Made In Camden - Ben Bond: When Flexibility Becomes Personal

For Ben Bond, flexibility isn’t a marketing term. It’s something he’s lived through.

Ben works for Apex Mobile Tech, a business that produces high-tech solutions for those working in the property sector. Their standout product is a tool that allows surveyors to produce high-fidelity recreations of 3D spaces and perform complex spatial calculations.

As with all companies, there were periods of growth, followed by contraction. At one stage, the founders relocated to Australia, leaving Ben operating from London while the company recalibrated. “It’s been a bit of a rollercoaster,” he admits. “We’ve expanded, we’ve downsized - it’s just the reality of running a small business.”

“WFH can be too much of a good thing”

When the founders moved overseas, Ben initially worked remotely. But he quickly realised that working entirely from home wasn’t sustainable. “You can do it,” he says, “but it’s not always the most effective way to work long term.” Structure matters. Collaboration matters.

“It depends on the work you do of course”, Ben adds. “For some tasks, working from home can be perfect, but I found that - after a while - I was starting to struggle with some of my processes.”

For Ben, working from home started to turn from an empowering experience to an isolating one. Disciplined practises like starting work at his desk began to slip, and he began to miss the social elements of working alongside colleagues.

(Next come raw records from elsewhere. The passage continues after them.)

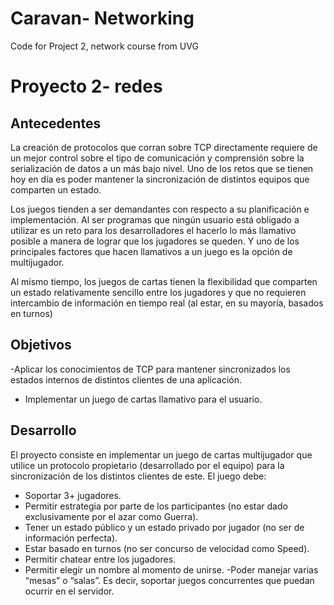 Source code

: # Caravan- Networking
Code for Project 2, network course from UVG

# Proyecto 2- redes

## Antecedentes 
La creación de protocolos que corran sobre TCP directamente requiere de un mejor control sobre
el tipo de comunicación y comprensión sobre la serialización de datos a un más bajo nivel. Uno de
los retos que se tienen hoy en día es poder mantener la sincronización de distintos equipos que
comparten un estado.

Los juegos tienden a ser demandantes con respecto a su planificación e implementación. Al ser
programas que ningún usuario está obligado a utilizar es un reto para los desarrolladores el hacerlo
lo más llamativo posible a manera de lograr que los jugadores se queden. Y uno de los principales
factores que hacen llamativos a un juego es la opción de multijugador.

Al mismo tiempo, los juegos de cartas tienen la flexibilidad que comparten un estado relativamente
sencillo entre los jugadores y que no requieren intercambio de información en tiempo real (al estar,
en su mayoría, basados en turnos)

## Objetivos
-Aplicar los conocimientos de TCP para mantener sincronizados los estados internos de
distintos clientes de una aplicación.
- Implementar un juego de cartas llamativo para el usuario.

## Desarrollo
El proyecto consiste en implementar un juego de cartas multijugador que utilice un protocolo
propietario (desarrollado por el equipo) para la sincronización de los distintos clientes de este. El
juego debe:

- Soportar 3+ jugadores.
- Permitir estrategia por parte de los participantes (no estar dado exclusivamente por el azar
como Guerra).
- Tener un estado público y un estado privado por jugador (no ser de información perfecta).
- Estar basado en turnos (no ser concurso de velocidad como Speed).
- Permitir chatear entre los jugadores.
- Permitir elegir un nombre al momento de unirse.
-Poder manejar varias “mesas” o “salas”. Es decir, soportar juegos concurrentes que puedan
ocurrir en el servidor.
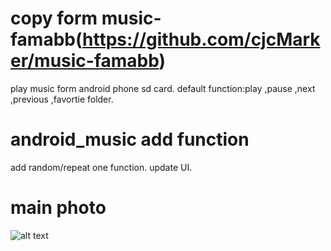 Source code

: # copy form music-famabb(https://github.com/cjcMarker/music-famabb)
  play music form android phone sd card.
  default function:play ,pause ,next ,previous ,favortie folder.
  
# android_music add function
  add random/repeat one function.
  update UI.
  
# main photo
![alt text](https://raw.github.com/emily800326/android_music/aa.png)
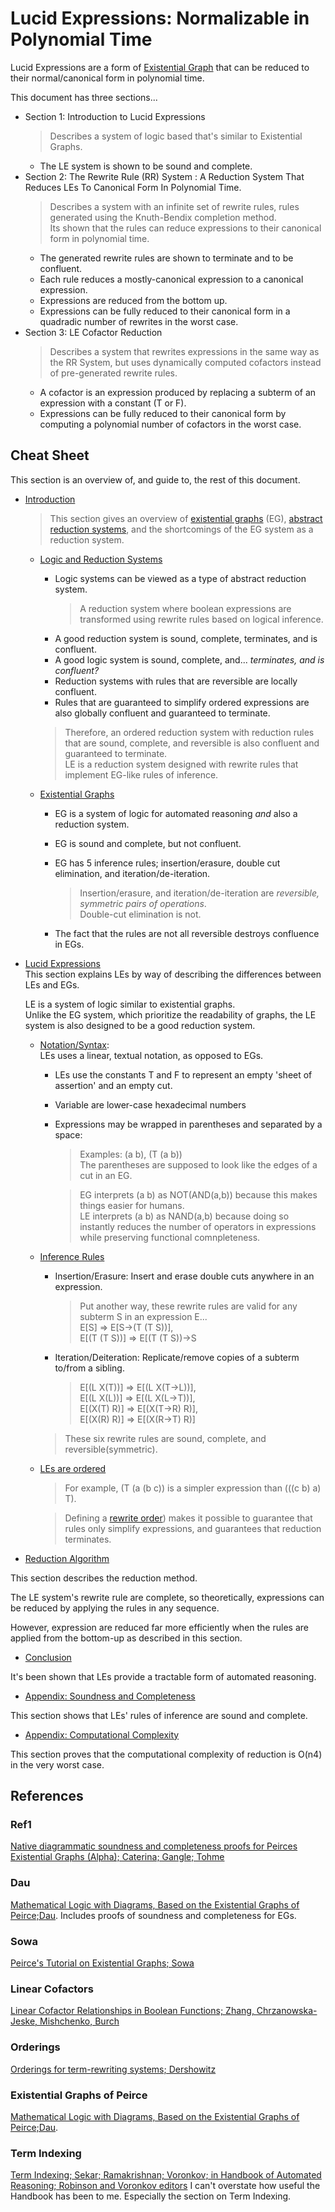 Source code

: # Lucid Expressions: Normalizable in Polynomial Time

Lucid Expressions are a form of [Existential Graph](https://en.wikipedia.org/wiki/Existential_graph) 
that can be reduced to their normal/canonical form in polynomial time.  

This document has three sections... 
- Section 1: Introduction to Lucid Expressions
	> Describes a system of logic based that's similar to Existential Graphs.  
	- The LE system is shown to be sound and complete.
- Section 2: The Rewrite Rule (RR) System : A Reduction System That Reduces LEs To Canonical Form In Polynomial Time.
    > Describes a system with an infinite set of rewrite rules, rules generated using the Knuth-Bendix completion method.  
	> Its shown that the rules can reduce expressions to their canonical form in polynomial time.  
	- The generated rewrite rules are shown to terminate and to be confluent.  
	- Each rule reduces a mostly-canonical expression to a canonical expression.
	- Expressions are reduced from the bottom up.  
	- Expressions can be fully reduced to their canonical form in a quadradic number of rewrites in the worst case.
- Section 3: LE Cofactor Reduction 
    > Describes a system that rewrites expressions in the same way as the RR System, 
		but uses dynamically computed cofactors instead of pre-generated rewrite rules.  
	- A cofactor is an expression produced by replacing a subterm of an expression with a constant (T or F).
	- Expressions can be fully reduced to their canonical form by computing a polynomial number of cofactors in the worst case.

## Cheat Sheet

This section is an overview of, and guide to, the rest of this document.

- [Introduction](introduction.md)
	> This section gives an overview of [existential graphs](https://en.wikipedia.org/wiki/Existential_graph) (EG), 
	> [abstract reduction systems](https://en.wikipedia.org/wiki/Abstract_rewriting_system), 
	> and the shortcomings of the EG system as a reduction system.  
	
	- [Logic and Reduction Systems](introduction.md###Logic_and_Reduction_Systems)
		- Logic systems can be viewed as a type of abstract reduction system.  
			> A reduction system where boolean expressions are transformed using rewrite rules based on logical inference.  
		- A good reduction system is sound, complete, terminates, and is confluent.  
		- A good logic system is sound, complete, and... *terminates, and is confluent?*  
		- Reduction systems with rules that are reversible are locally confluent.  
		- Rules that are guaranteed to simplify ordered expressions are also globally confluent and guaranteed to terminate.  

		> Therefore, an ordered reduction system with reduction rules that are sound, complete, and reversible is also confluent and guaranteed to terminate.  
		LE is a reduction system designed with rewrite rules that implement EG-like rules of inference. 

	- [Existential Graphs](introduction.md###_Existential_Graphs)
	
		- EG is a system of logic for automated reasoning *and* also a reduction system.  
		- EG is sound and complete, but not confluent.  
		- EG has 5 inference rules; insertion/erasure, double cut elimination, and iteration/de-iteration.  

			> Insertion/erasure, and iteration/de-iteration are *reversible, symmetric pairs of operations*.  
			Double-cut elimination is not.  

		- The fact that the rules are not all reversible destroys confluence in EGs.  

- [Lucid Expressions](lucid-expressions.md)  
	This section explains LEs by way of describing the differences between LEs and EGs.  

	LE is a system of logic similar to existential graphs.  
	Unlike the EG system, which prioritize the readability of graphs, 
	the LE system is also designed to be a good reduction system.

	- [Notation/Syntax](lucid-expressions.md###_Syntax):  
		LEs uses a linear, textual notation, as opposed to EGs.  
		- LEs use the constants T and F to represent an empty 'sheet of assertion' and an empty cut.
		- Variable are lower-case hexadecimal numbers 
		- Expressions may be wrapped in parentheses and separated by a space: 
			> Examples: (a b), (T (a b))  
	        The parentheses are supposed to look like the edges of a cut in an EG.

			> EG interprets (a b) as NOT(AND(a,b)) because this makes things easier for humans.  
			> LE interprets (a b) as NAND(a,b) because doing so instantly reduces the number of operators in expressions while preserving functional comnpleteness.  


	- [Inference Rules](lucid-expressions.md###_Inference_Rules)
		- Insertion/Erasure: Insert and erase double cuts anywhere in an expression.

			> Put another way, these rewrite rules are valid for any subterm S in an expression E...  
			> E[S] => E[S->(T (T S))],  
			> E[(T (T S))] => E[(T (T S))->S

		- Iteration/Deiteration: Replicate/remove copies of a subterm to/from a sibling. 
			> E[(L X(T))] => E[(L X(T->L))],  
			> E[(L X(L))] => E[(L X(L->T))],  
			> E[(X(T) R)] => E[(X(T->R) R)],  
			> E[(X(R) R)] => E[(X(R->T) R)] 

		> These six rewrite rules are sound, complete, and reversible(symmetric).  

	- [LEs are ordered](lucid-expressions.md###_Ordering)  

		> For example, (T (a (b c)) is a simpler expression than (((c b) a) T).  

		> Defining a [rewrite order](https://en.wikipedia.org/wiki/Rewrite_order)) makes it possible to guarantee that rules only simplify expressions, and guarantees that reduction terminates.  


	
- [Reduction Algorithm](reduction.md)

This section describes the reduction method.  

The LE system's rewrite rule are complete, so theoretically, expressions can be 
reduced by applying the rules in any sequence.  

However, expression are reduced far more efficiently when 
the rules are applied from the bottom-up as described in this section.

- [Conclusion](conclusion.md)

It's been shown that LEs provide a tractable form of automated reasoning.  

- [Appendix: Soundness and Completeness](appendix-soundness-an-completness.md)

This section shows that LEs' rules of inference are sound and complete.  

- [Appendix: Computational Complexity](appendix-complexity.md)

This section proves that the computational complexity of reduction is O(n4) in the very worst case.


## References

### Ref1
[Native diagrammatic soundness and completeness proofs for Peirces Existential Graphs (Alpha); Caterina; Gangle; Tohme](https://philsci-archive.pitt.edu/21196/1/NativeAlphaFinal.pdf)

### Dau
[Mathematical Logic with Diagrams, Based on the Existential Graphs of Peirce;Dau](http://www.dr-dau.net/Papers/habil.pdf).
Includes proofs of soundness and completeness for EGs.

### Sowa
[Peirce's Tutorial on Existential Graphs; Sowa](https://www.jfsowa.com/pubs/egtut.pdf)

### Linear Cofactors
[Linear Cofactor Relationships in Boolean Functions; Zhang, Chrzanowska-Jeske, Mishchenko, Burch](https://people.eecs.berkeley.edu/~alanmi/publications/2005/tcad05_lcr.pdf)

### Orderings
[Orderings for term-rewriting systems; Dershowitz](https://www.computer.org/csdl/proceedings-article/focs/1979/542800123/12OmNqBbI2S)

### Existential Graphs of Peirce
[Mathematical Logic with Diagrams, Based on the Existential Graphs of Peirce;Dau](http://www.dr-dau.net/Papers/habil.pdf).

### Term Indexing
[Term Indexing; Sekar; Ramakrishnan; Voronkov; in Handbook of Automated Reasoning; Robinson and Voronkov editors]()
I can't overstate how useful the Handbook has been to me.  Especially the section on Term Indexing.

“For a while it worked great, but over time I started to catch myself being a bit less disciplined with my time”, he says, laughing dryly. “It started as: ‘Oh I’ll just quickly pop the dishwasher on,’ which quickly became: ‘Oh I'll just quickly do my laundry’ - and before you know it you’re just wasting time all over the place!”

“I realised that I had to get out of the house”, Ben says with a shrug. “I needed to start working somewhere where other people were also in that productive working mindset.”

One day, as Ben joined his morning Teams call, the sound of deafening construction work next door drowned out the voices of his colleagues. He began looking for somewhere local - somewhere walkable, somewhere that would anchor his day without adding friction. That’s how he found Camden Gateway.

“More than just a hot desk”

At first, it was practical. “It was close. I could walk there. That made a difference.” But as Ben’s circumstances changed, what mattered more was adaptability. There was no sense that change was an inconvenience. “They just adjusted with to whatever my needs were as they developed,” Ben says. “There was never any drama about it.”

That willingness to adapt became especially important when Ben himself needed to step away from work unexpectedly due to a personal matter. The notice was short. The circumstances weren’t something that could be neatly scheduled or managed.

In many environments, he suspects the response would have been procedural. Forms. Notice periods. Policies. “I know that usually there’s more… process, to pausing a membership,” he says, describing the kind of bureaucratic rigidity that often defines commercial workspace operators.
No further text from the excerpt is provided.